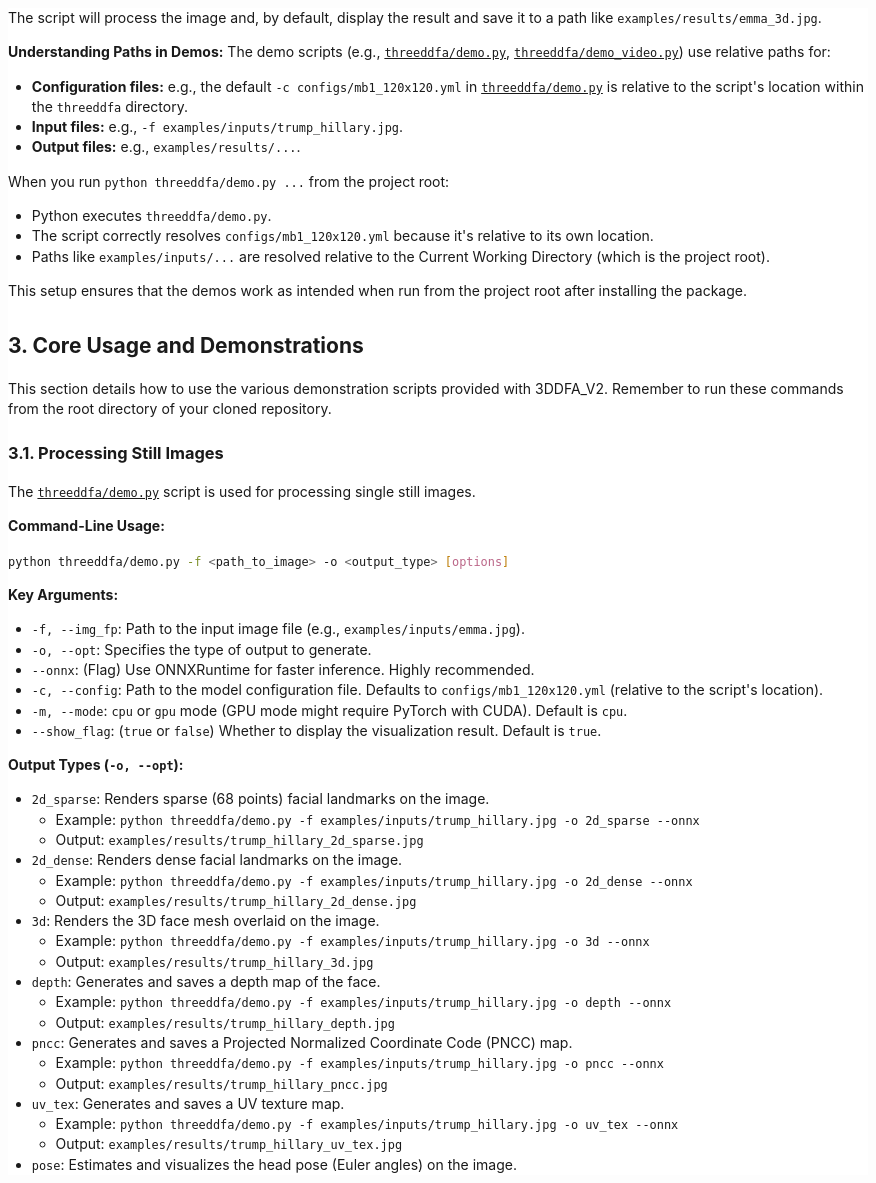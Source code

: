 The script will process the image and, by default, display the result and save it to a path like `examples/results/emma_3d.jpg`.

**Understanding Paths in Demos:**
The demo scripts (e.g., [`threeddfa/demo.py`](../threeddfa/demo.py), [`threeddfa/demo_video.py`](../threeddfa/demo_video.py)) use relative paths for:
*   **Configuration files:** e.g., the default `-c configs/mb1_120x120.yml` in [`threeddfa/demo.py`](../threeddfa/demo.py:139) is relative to the script's location within the `threeddfa` directory.
*   **Input files:** e.g., `-f examples/inputs/trump_hillary.jpg`.
*   **Output files:** e.g., `examples/results/...`.

When you run `python threeddfa/demo.py ...` from the project root:
*   Python executes `threeddfa/demo.py`.
*   The script correctly resolves `configs/mb1_120x120.yml` because it's relative to its own location.
*   Paths like `examples/inputs/...` are resolved relative to the Current Working Directory (which is the project root).

This setup ensures that the demos work as intended when run from the project root after installing the package.

## 3. Core Usage and Demonstrations

This section details how to use the various demonstration scripts provided with 3DDFA_V2. Remember to run these commands from the root directory of your cloned repository.

### 3.1. Processing Still Images

The [`threeddfa/demo.py`](../threeddfa/demo.py) script is used for processing single still images.

**Command-Line Usage:**

```bash
python threeddfa/demo.py -f <path_to_image> -o <output_type> [options]
```

**Key Arguments:**

*   `-f, --img_fp`: Path to the input image file (e.g., `examples/inputs/emma.jpg`).
*   `-o, --opt`: Specifies the type of output to generate.
*   `--onnx`: (Flag) Use ONNXRuntime for faster inference. Highly recommended.
*   `-c, --config`: Path to the model configuration file. Defaults to `configs/mb1_120x120.yml` (relative to the script's location).
*   `-m, --mode`: `cpu` or `gpu` mode (GPU mode might require PyTorch with CUDA). Default is `cpu`.
*   `--show_flag`: (`true` or `false`) Whether to display the visualization result. Default is `true`.

**Output Types (`-o, --opt`):**

*   `2d_sparse`: Renders sparse (68 points) facial landmarks on the image.
    *   Example: `python threeddfa/demo.py -f examples/inputs/trump_hillary.jpg -o 2d_sparse --onnx`
    *   Output: `examples/results/trump_hillary_2d_sparse.jpg`
*   `2d_dense`: Renders dense facial landmarks on the image.
    *   Example: `python threeddfa/demo.py -f examples/inputs/trump_hillary.jpg -o 2d_dense --onnx`
    *   Output: `examples/results/trump_hillary_2d_dense.jpg`
*   `3d`: Renders the 3D face mesh overlaid on the image.
    *   Example: `python threeddfa/demo.py -f examples/inputs/trump_hillary.jpg -o 3d --onnx`
    *   Output: `examples/results/trump_hillary_3d.jpg`
*   `depth`: Generates and saves a depth map of the face.
    *   Example: `python threeddfa/demo.py -f examples/inputs/trump_hillary.jpg -o depth --onnx`
    *   Output: `examples/results/trump_hillary_depth.jpg`
*   `pncc`: Generates and saves a Projected Normalized Coordinate Code (PNCC) map.
    *   Example: `python threeddfa/demo.py -f examples/inputs/trump_hillary.jpg -o pncc --onnx`
    *   Output: `examples/results/trump_hillary_pncc.jpg`
*   `uv_tex`: Generates and saves a UV texture map.
    *   Example: `python threeddfa/demo.py -f examples/inputs/trump_hillary.jpg -o uv_tex --onnx`
    *   Output: `examples/results/trump_hillary_uv_tex.jpg`
*   `pose`: Estimates and visualizes the head pose (Euler angles) on the image.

────────────────────

### GOAL OF THE EXERCISE
Every record is to be reproduced exactly, with no pictures included.

### RESULT OF THIS TASK
Source code

: The script will process the image and, by default, display the result and save it to a path like `examples/results/emma_3d.jpg`.

**Understanding Paths in Demos:**
The demo scripts (e.g., [`threeddfa/demo.py`](../threeddfa/demo.py), [`threeddfa/demo_video.py`](../threeddfa/demo_video.py)) use relative paths for:
*   **Configuration files:** e.g., the default `-c configs/mb1_120x120.yml` in [`threeddfa/demo.py`](../threeddfa/demo.py:139) is relative to the script's location within the `threeddfa` directory.
*   **Input files:** e.g., `-f examples/inputs/trump_hillary.jpg`.
*   **Output files:** e.g., `examples/results/...`.

When you run `python threeddfa/demo.py ...` from the project root:
*   Python executes `threeddfa/demo.py`.
*   The script correctly resolves `configs/mb1_120x120.yml` because it's relative to its own location.
*   Paths like `examples/inputs/...` are resolved relative to the Current Working Directory (which is the project root).

This setup ensures that the demos work as intended when run from the project root after installing the package.

## 3. Core Usage and Demonstrations

This section details how to use the various demonstration scripts provided with 3DDFA_V2. Remember to run these commands from the root directory of your cloned repository.

### 3.1. Processing Still Images

The [`threeddfa/demo.py`](../threeddfa/demo.py) script is used for processing single still images.

**Command-Line Usage:**

```bash
python threeddfa/demo.py -f <path_to_image> -o <output_type> [options]
```

**Key Arguments:**

*   `-f, --img_fp`: Path to the input image file (e.g., `examples/inputs/emma.jpg`).
*   `-o, --opt`: Specifies the type of output to generate.
*   `--onnx`: (Flag) Use ONNXRuntime for faster inference. Highly recommended.
*   `-c, --config`: Path to the model configuration file. Defaults to `configs/mb1_120x120.yml` (relative to the script's location).
*   `-m, --mode`: `cpu` or `gpu` mode (GPU mode might require PyTorch with CUDA). Default is `cpu`.
*   `--show_flag`: (`true` or `false`) Whether to display the visualization result. Default is `true`.

**Output Types (`-o, --opt`):**

*   `2d_sparse`: Renders sparse (68 points) facial landmarks on the image.
    *   Example: `python threeddfa/demo.py -f examples/inputs/trump_hillary.jpg -o 2d_sparse --onnx`
    *   Output: `examples/results/trump_hillary_2d_sparse.jpg`
*   `2d_dense`: Renders dense facial landmarks on the image.
    *   Example: `python threeddfa/demo.py -f examples/inputs/trump_hillary.jpg -o 2d_dense --onnx`
    *   Output: `examples/results/trump_hillary_2d_dense.jpg`
*   `3d`: Renders the 3D face mesh overlaid on the image.
    *   Example: `python threeddfa/demo.py -f examples/inputs/trump_hillary.jpg -o 3d --onnx`
    *   Output: `examples/results/trump_hillary_3d.jpg`
*   `depth`: Generates and saves a depth map of the face.
    *   Example: `python threeddfa/demo.py -f examples/inputs/trump_hillary.jpg -o depth --onnx`
    *   Output: `examples/results/trump_hillary_depth.jpg`
*   `pncc`: Generates and saves a Projected Normalized Coordinate Code (PNCC) map.
    *   Example: `python threeddfa/demo.py -f examples/inputs/trump_hillary.jpg -o pncc --onnx`
    *   Output: `examples/results/trump_hillary_pncc.jpg`
*   `uv_tex`: Generates and saves a UV texture map.
    *   Example: `python threeddfa/demo.py -f examples/inputs/trump_hillary.jpg -o uv_tex --onnx`
    *   Output: `examples/results/trump_hillary_uv_tex.jpg`
*   `pose`: Estimates and visualizes the head pose (Euler angles) on the image.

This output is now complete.